[THE TASK] Nothing but the pictures should go missing; return all the entries below exactly.

[DATA SHOWN]
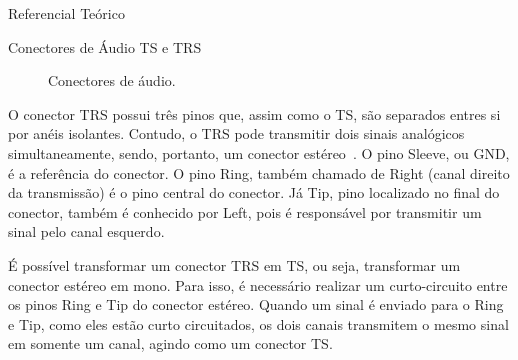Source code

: \begin{chapter}{Referencial Teórico}
\begin{section}{Conectores de Áudio TS e TRS}

\begin{figure}
	\centering
	\caption{Conectores de áudio.}
	\label{fig:conector}
\end{figure}

O conector TRS possui três pinos que, assim como o TS, são separados 
entres si por anéis isolantes. Contudo, o TRS pode transmitir dois sinais
analógicos simultaneamente, sendo, portanto, um conector estéreo~\cite{ts}. O
pino Sleeve, ou GND, é a referência do conector. O pino Ring, também chamado de
Right (canal direito da transmissão) é o  pino central do conector. Já Tip,
pino localizado no final do conector, também é conhecido por Left, pois é 
responsável por transmitir um sinal pelo canal esquerdo.

\break 
É possível transformar um conector TRS em TS, ou seja, transformar um conector
estéreo em mono. Para isso, é necessário realizar um curto-circuito entre os
pinos Ring e Tip do conector estéreo. Quando um sinal é enviado para o Ring e
Tip, como eles estão curto circuitados, os dois canais transmitem o mesmo
sinal em somente um canal, agindo como um conector TS.



\end{section}
\end{chapter}
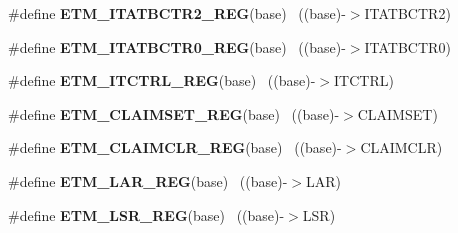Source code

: \begin{DoxyCompactItemize}
\item 
\hypertarget{group___e_t_m___register___accessor___macros_gabaaff853349c573dc5d808c1832ae593}{}\#define {\bfseries E\+T\+M\+\_\+\+I\+T\+A\+T\+B\+C\+T\+R2\+\_\+\+R\+E\+G}(base)                                ~((base)-\/$>$I\+T\+A\+T\+B\+C\+T\+R2)\label{group___e_t_m___register___accessor___macros_gabaaff853349c573dc5d808c1832ae593}

\item 
\hypertarget{group___e_t_m___register___accessor___macros_ga044ab1ed1903b83ec8bf8644fe891ff9}{}\#define {\bfseries E\+T\+M\+\_\+\+I\+T\+A\+T\+B\+C\+T\+R0\+\_\+\+R\+E\+G}(base)                                ~((base)-\/$>$I\+T\+A\+T\+B\+C\+T\+R0)\label{group___e_t_m___register___accessor___macros_ga044ab1ed1903b83ec8bf8644fe891ff9}

\item 
\hypertarget{group___e_t_m___register___accessor___macros_ga869eff0ff03afcb538e3ec9f339a94b8}{}\#define {\bfseries E\+T\+M\+\_\+\+I\+T\+C\+T\+R\+L\+\_\+\+R\+E\+G}(base)                                      ~((base)-\/$>$I\+T\+C\+T\+R\+L)\label{group___e_t_m___register___accessor___macros_ga869eff0ff03afcb538e3ec9f339a94b8}

\item 
\hypertarget{group___e_t_m___register___accessor___macros_ga993d9a7923455e581d4b946e72f5ee53}{}\#define {\bfseries E\+T\+M\+\_\+\+C\+L\+A\+I\+M\+S\+E\+T\+\_\+\+R\+E\+G}(base)                                  ~((base)-\/$>$C\+L\+A\+I\+M\+S\+E\+T)\label{group___e_t_m___register___accessor___macros_ga993d9a7923455e581d4b946e72f5ee53}

\item 
\hypertarget{group___e_t_m___register___accessor___macros_ga7b9dde88cad5db5f12a6d8c4f4c365e1}{}\#define {\bfseries E\+T\+M\+\_\+\+C\+L\+A\+I\+M\+C\+L\+R\+\_\+\+R\+E\+G}(base)                                  ~((base)-\/$>$C\+L\+A\+I\+M\+C\+L\+R)\label{group___e_t_m___register___accessor___macros_ga7b9dde88cad5db5f12a6d8c4f4c365e1}

\item 
\hypertarget{group___e_t_m___register___accessor___macros_gaae6bc29168049fdfd6475f2f0b0d02c2}{}\#define {\bfseries E\+T\+M\+\_\+\+L\+A\+R\+\_\+\+R\+E\+G}(base)                                            ~((base)-\/$>$L\+A\+R)\label{group___e_t_m___register___accessor___macros_gaae6bc29168049fdfd6475f2f0b0d02c2}

\item 
\hypertarget{group___e_t_m___register___accessor___macros_ga9a048c56377ea08f363a29624cc701fd}{}\#define {\bfseries E\+T\+M\+\_\+\+L\+S\+R\+\_\+\+R\+E\+G}(base)                                            ~((base)-\/$>$L\+S\+R)\label{group___e_t_m___register___accessor___macros_ga9a048c56377ea08f363a29624cc701fd}


\end{DoxyCompactItemize}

[WRITTEN ANSWER]
Source code

: \begin{chapter}{Referencial Teórico}
\begin{section}{Conectores de Áudio TS e TRS}

\begin{figure}
	\centering
	\caption{Conectores de áudio.}
	\label{fig:conector}
\end{figure}

O conector TRS possui três pinos que, assim como o TS, são separados 
entres si por anéis isolantes. Contudo, o TRS pode transmitir dois sinais
analógicos simultaneamente, sendo, portanto, um conector estéreo~\cite{ts}. O
pino Sleeve, ou GND, é a referência do conector. O pino Ring, também chamado de
Right (canal direito da transmissão) é o  pino central do conector. Já Tip,
pino localizado no final do conector, também é conhecido por Left, pois é 
responsável por transmitir um sinal pelo canal esquerdo.

\break 
É possível transformar um conector TRS em TS, ou seja, transformar um conector
estéreo em mono. Para isso, é necessário realizar um curto-circuito entre os
pinos Ring e Tip do conector estéreo. Quando um sinal é enviado para o Ring e
Tip, como eles estão curto circuitados, os dois canais transmitem o mesmo
sinal em somente um canal, agindo como um conector TS.



\end{section}
\end{chapter}
Source code

: \begin{DoxyCompactItemize}
\item 
\hypertarget{group___e_t_m___register___accessor___macros_gabaaff853349c573dc5d808c1832ae593}{}\#define {\bfseries E\+T\+M\+\_\+\+I\+T\+A\+T\+B\+C\+T\+R2\+\_\+\+R\+E\+G}(base)                                ~((base)-\/$>$I\+T\+A\+T\+B\+C\+T\+R2)\label{group___e_t_m___register___accessor___macros_gabaaff853349c573dc5d808c1832ae593}

\item 
\hypertarget{group___e_t_m___register___accessor___macros_ga044ab1ed1903b83ec8bf8644fe891ff9}{}\#define {\bfseries E\+T\+M\+\_\+\+I\+T\+A\+T\+B\+C\+T\+R0\+\_\+\+R\+E\+G}(base)                                ~((base)-\/$>$I\+T\+A\+T\+B\+C\+T\+R0)\label{group___e_t_m___register___accessor___macros_ga044ab1ed1903b83ec8bf8644fe891ff9}

\item 
\hypertarget{group___e_t_m___register___accessor___macros_ga869eff0ff03afcb538e3ec9f339a94b8}{}\#define {\bfseries E\+T\+M\+\_\+\+I\+T\+C\+T\+R\+L\+\_\+\+R\+E\+G}(base)                                      ~((base)-\/$>$I\+T\+C\+T\+R\+L)\label{group___e_t_m___register___accessor___macros_ga869eff0ff03afcb538e3ec9f339a94b8}

\item 
\hypertarget{group___e_t_m___register___accessor___macros_ga993d9a7923455e581d4b946e72f5ee53}{}\#define {\bfseries E\+T\+M\+\_\+\+C\+L\+A\+I\+M\+S\+E\+T\+\_\+\+R\+E\+G}(base)                                  ~((base)-\/$>$C\+L\+A\+I\+M\+S\+E\+T)\label{group___e_t_m___register___accessor___macros_ga993d9a7923455e581d4b946e72f5ee53}

\item 
\hypertarget{group___e_t_m___register___accessor___macros_ga7b9dde88cad5db5f12a6d8c4f4c365e1}{}\#define {\bfseries E\+T\+M\+\_\+\+C\+L\+A\+I\+M\+C\+L\+R\+\_\+\+R\+E\+G}(base)                                  ~((base)-\/$>$C\+L\+A\+I\+M\+C\+L\+R)\label{group___e_t_m___register___accessor___macros_ga7b9dde88cad5db5f12a6d8c4f4c365e1}

\item 
\hypertarget{group___e_t_m___register___accessor___macros_gaae6bc29168049fdfd6475f2f0b0d02c2}{}\#define {\bfseries E\+T\+M\+\_\+\+L\+A\+R\+\_\+\+R\+E\+G}(base)                                            ~((base)-\/$>$L\+A\+R)\label{group___e_t_m___register___accessor___macros_gaae6bc29168049fdfd6475f2f0b0d02c2}

\item 
\hypertarget{group___e_t_m___register___accessor___macros_ga9a048c56377ea08f363a29624cc701fd}{}\#define {\bfseries E\+T\+M\+\_\+\+L\+S\+R\+\_\+\+R\+E\+G}(base)                                            ~((base)-\/$>$L\+S\+R)\label{group___e_t_m___register___accessor___macros_ga9a048c56377ea08f363a29624cc701fd}


\end{DoxyCompactItemize}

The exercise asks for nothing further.